“Banking-as-a-Service” Firms Can Evaporate Your Life Savings
On the rise in the banking sector, "banking-as-a-service" companies operate outside purview of banking regulators. With lax oversight and heavy industry lobbying, these firms are misleading consumers about the safety of their savings.

A banking customer withdraws money from a ATM machine in Santa Fe, New Mexico. (Robert Alexander / Getty Images)
When Chris Buckler opened an account with Juno — a savings app that advertises itself as a “complete bank replacement” — he thought he was being financially responsible. The app offered high returns on savings accounts, offered direct deposit for paychecks, doled out retailer gift cards as bonuses, and implied that user funds were federally insured, just like any legitimate bank account.

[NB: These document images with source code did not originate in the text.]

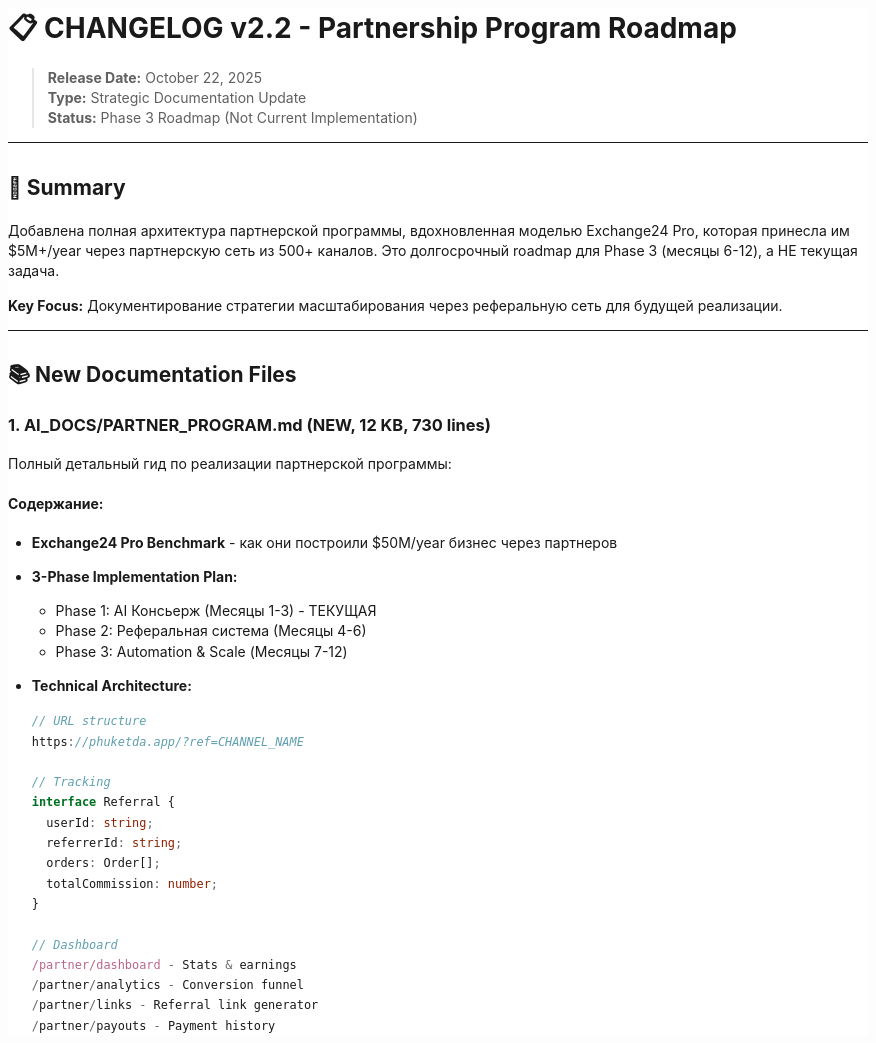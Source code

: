 # 📋 CHANGELOG v2.2 - Partnership Program Roadmap

> **Release Date:** October 22, 2025  
> **Type:** Strategic Documentation Update  
> **Status:** Phase 3 Roadmap (Not Current Implementation)

---

## 🎯 Summary

Добавлена полная архитектура партнерской программы, вдохновленная моделью Exchange24 Pro, которая принесла им $5M+/year через партнерскую сеть из 500+ каналов. Это долгосрочный roadmap для Phase 3 (месяцы 6-12), а НЕ текущая задача.

**Key Focus:** Документирование стратегии масштабирования через реферальную сеть для будущей реализации.

---

## 📚 New Documentation Files

### 1. **AI_DOCS/PARTNER_PROGRAM.md** (NEW, 12 KB, 730 lines)

Полный детальный гид по реализации партнерской программы:

#### Содержание:
- **Exchange24 Pro Benchmark** - как они построили $50M/year бизнес через партнеров
- **3-Phase Implementation Plan:**
  - Phase 1: AI Консьерж (Месяцы 1-3) - ТЕКУЩАЯ
  - Phase 2: Реферальная система (Месяцы 4-6)
  - Phase 3: Automation & Scale (Месяцы 7-12)
  
- **Technical Architecture:**
  ```typescript
  // URL structure
  https://phuketda.app/?ref=CHANNEL_NAME
  
  // Tracking
  interface Referral {
    userId: string;
    referrerId: string;
    orders: Order[];
    totalCommission: number;
  }
  
  // Dashboard
  /partner/dashboard - Stats & earnings
  /partner/analytics - Conversion funnel
  /partner/links - Referral link generator
  /partner/payouts - Payment history
  ```
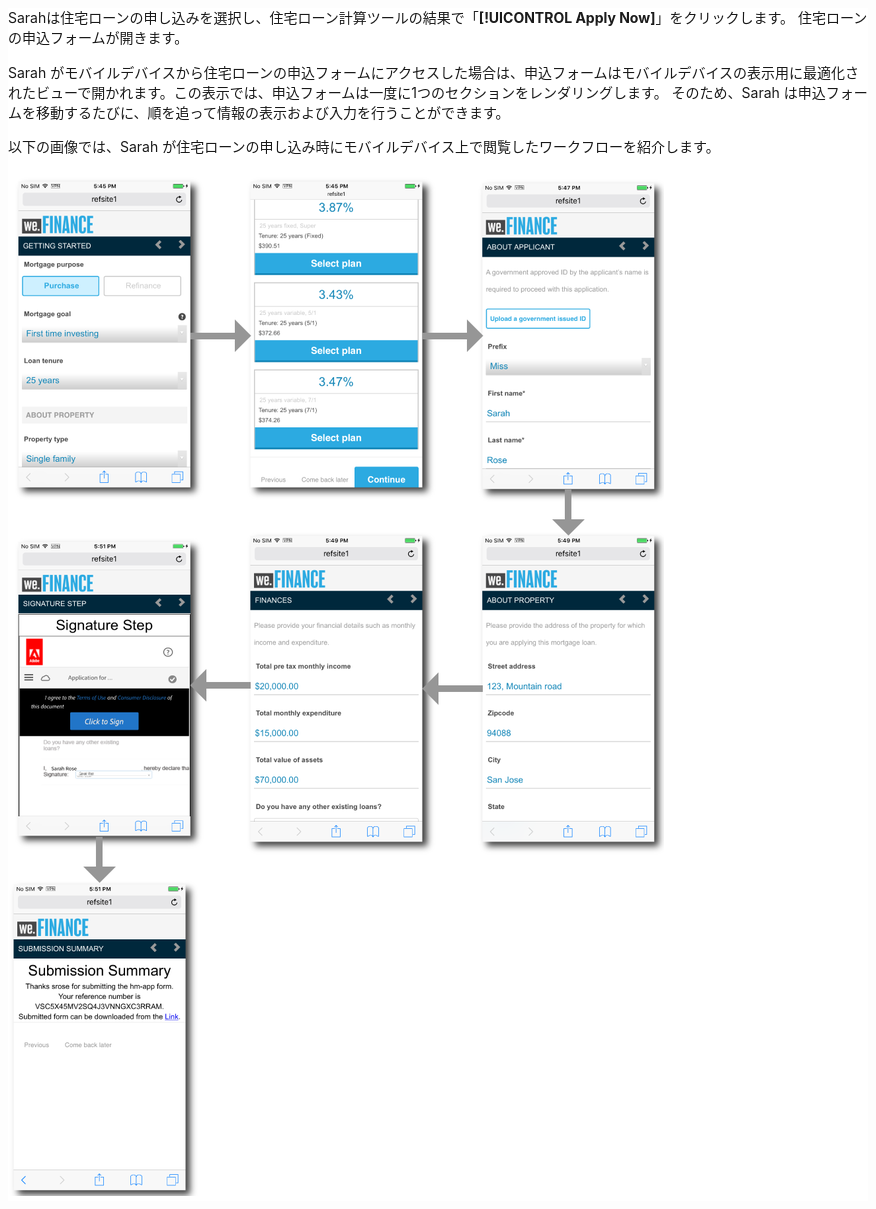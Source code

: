 Sarahは住宅ローンの申し込みを選択し、住宅ローン計算ツールの結果で「**[!UICONTROL Apply Now]**」をクリックします。 住宅ローンの申込フォームが開きます。

Sarah がモバイルデバイスから住宅ローンの申込フォームにアクセスした場合は、申込フォームはモバイルデバイスの表示用に最適化されたビューで開かれます。この表示では、申込フォームは一度に1つのセクションをレンダリングします。 そのため、Sarah は申込フォームを移動するたびに、順を追って情報の表示および入力を行うことができます。

以下の画像では、Sarah が住宅ローンの申し込み時にモバイルデバイス上で閲覧したワークフローを紹介します。

![モバイルデバイスでの住宅ローン申込フォームの記入](assets/mortgage-form-on-mobile.png)
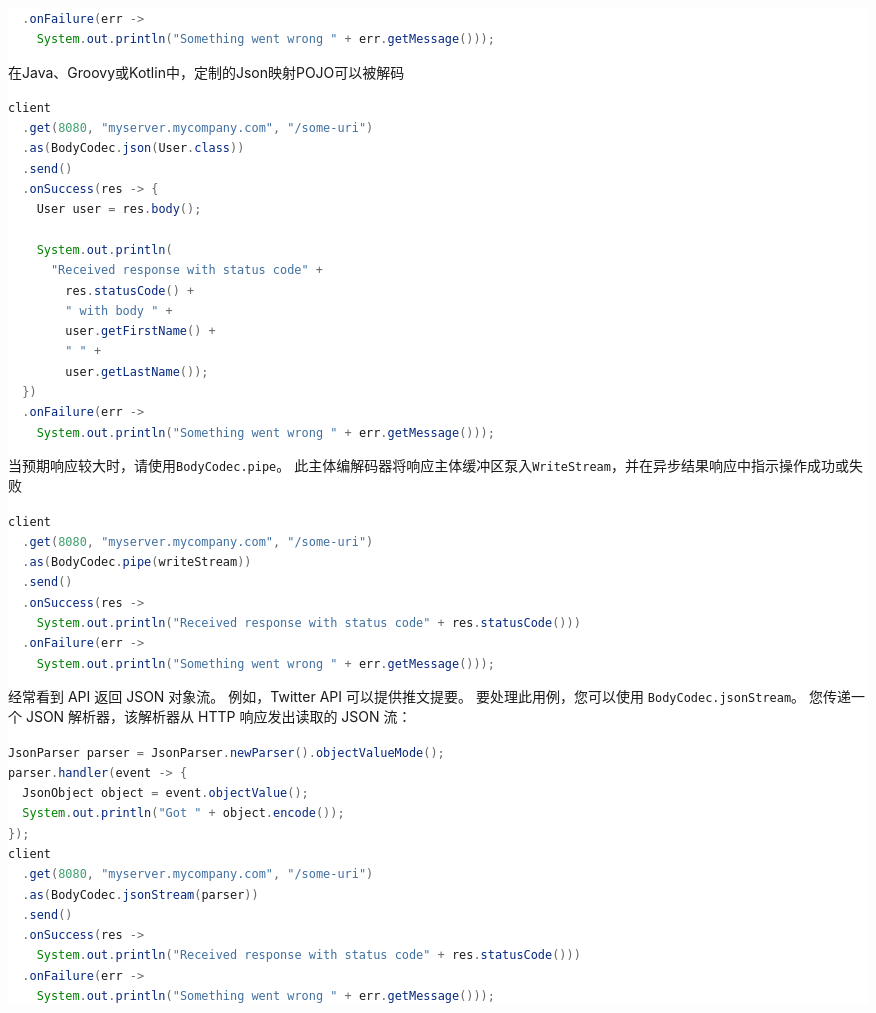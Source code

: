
 ```java
  .onFailure(err ->
    System.out.println("Something went wrong " + err.getMessage()));
```

在Java、Groovy或Kotlin中，定制的Json映射POJO可以被解码

```java
client
  .get(8080, "myserver.mycompany.com", "/some-uri")
  .as(BodyCodec.json(User.class))
  .send()
  .onSuccess(res -> {
    User user = res.body();

    System.out.println(
      "Received response with status code" +
        res.statusCode() +
        " with body " +
        user.getFirstName() +
        " " +
        user.getLastName());
  })
  .onFailure(err ->
    System.out.println("Something went wrong " + err.getMessage()));
```

当预期响应较大时，请使用`BodyCodec.pipe`。 此主体编解码器将响应主体缓冲区泵入`WriteStream`，并在异步结果响应中指示操作成功或失败

```java
client
  .get(8080, "myserver.mycompany.com", "/some-uri")
  .as(BodyCodec.pipe(writeStream))
  .send()
  .onSuccess(res ->
    System.out.println("Received response with status code" + res.statusCode()))
  .onFailure(err ->
    System.out.println("Something went wrong " + err.getMessage()));
```

经常看到 API 返回 JSON 对象流。 例如，Twitter API 可以提供推文提要。 要处理此用例，您可以使用 `BodyCodec.jsonStream`。 您传递一个 JSON 解析器，该解析器从 HTTP 响应发出读取的 JSON 流：

```java
JsonParser parser = JsonParser.newParser().objectValueMode();
parser.handler(event -> {
  JsonObject object = event.objectValue();
  System.out.println("Got " + object.encode());
});
client
  .get(8080, "myserver.mycompany.com", "/some-uri")
  .as(BodyCodec.jsonStream(parser))
  .send()
  .onSuccess(res ->
    System.out.println("Received response with status code" + res.statusCode()))
  .onFailure(err ->
    System.out.println("Something went wrong " + err.getMessage()));
```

“I wanted to make sure I was getting the best interest for my money,” Buckler, a forty-three-year-old high school computer science teacher in Abingdon, Maryland, told the Lever. “I think I knew that [Juno] wasn’t necessarily a bank, but I saw that they were working with Evolve Bank & Trust and I did some research, and [Evolve is] a bank that’s been in business for a long time.”
Nearly eighteen months after he opened the Juno account, Buckler has lost all access to the $38,000 he has stored there — years of savings — thanks to the collapse of a different company called Synapse Financial Technologies, which provided digital transaction ledgers for financial technology (fintech) companies like Juno and their traditional bank partners. Synapse filed for bankruptcy in April and in May went completely offline, while allegedly failing to provide adequate transaction ledgers to its banking partners — leaving tens of thousands of users like Buckler unable to access their funds.